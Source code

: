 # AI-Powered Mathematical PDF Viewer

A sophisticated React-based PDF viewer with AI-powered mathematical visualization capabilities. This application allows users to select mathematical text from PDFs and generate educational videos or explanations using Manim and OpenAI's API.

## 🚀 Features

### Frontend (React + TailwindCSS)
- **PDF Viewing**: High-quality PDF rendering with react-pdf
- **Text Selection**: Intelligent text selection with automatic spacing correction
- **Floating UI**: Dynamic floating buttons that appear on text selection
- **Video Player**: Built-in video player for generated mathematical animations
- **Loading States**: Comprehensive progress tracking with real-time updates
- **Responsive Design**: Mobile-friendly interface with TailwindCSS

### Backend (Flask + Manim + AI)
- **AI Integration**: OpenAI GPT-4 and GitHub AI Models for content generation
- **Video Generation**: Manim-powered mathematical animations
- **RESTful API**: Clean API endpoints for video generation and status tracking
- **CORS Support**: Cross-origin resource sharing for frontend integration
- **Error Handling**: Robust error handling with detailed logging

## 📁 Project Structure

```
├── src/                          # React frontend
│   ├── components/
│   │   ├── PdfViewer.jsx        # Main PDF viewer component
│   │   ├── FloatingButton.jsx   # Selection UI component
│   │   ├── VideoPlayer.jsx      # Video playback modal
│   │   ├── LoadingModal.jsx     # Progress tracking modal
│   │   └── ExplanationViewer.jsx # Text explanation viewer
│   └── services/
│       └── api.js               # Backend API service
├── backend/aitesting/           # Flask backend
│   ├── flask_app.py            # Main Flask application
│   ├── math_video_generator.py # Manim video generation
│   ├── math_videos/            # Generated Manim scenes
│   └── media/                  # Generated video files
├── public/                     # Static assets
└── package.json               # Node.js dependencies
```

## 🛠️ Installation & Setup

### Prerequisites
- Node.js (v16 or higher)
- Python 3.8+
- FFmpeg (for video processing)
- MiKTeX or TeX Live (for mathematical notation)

########

Task item:
Return, exactly as they stand, the lines from the start of the records above through the line with "- **Error Handling**: Robust", both ends included, and no other lines.

Result:
Source code

: # AI-Powered Mathematical PDF Viewer

A sophisticated React-based PDF viewer with AI-powered mathematical visualization capabilities. This application allows users to select mathematical text from PDFs and generate educational videos or explanations using Manim and OpenAI's API.

## 🚀 Features

### Frontend (React + TailwindCSS)
- **PDF Viewing**: High-quality PDF rendering with react-pdf
- **Text Selection**: Intelligent text selection with automatic spacing correction
- **Floating UI**: Dynamic floating buttons that appear on text selection
- **Video Player**: Built-in video player for generated mathematical animations
- **Loading States**: Comprehensive progress tracking with real-time updates
- **Responsive Design**: Mobile-friendly interface with TailwindCSS

### Backend (Flask + Manim + AI)
- **AI Integration**: OpenAI GPT-4 and GitHub AI Models for content generation
- **Video Generation**: Manim-powered mathematical animations
- **RESTful API**: Clean API endpoints for video generation and status tracking
- **CORS Support**: Cross-origin resource sharing for frontend integration
- **Error Handling**: Robust error handling with detailed logging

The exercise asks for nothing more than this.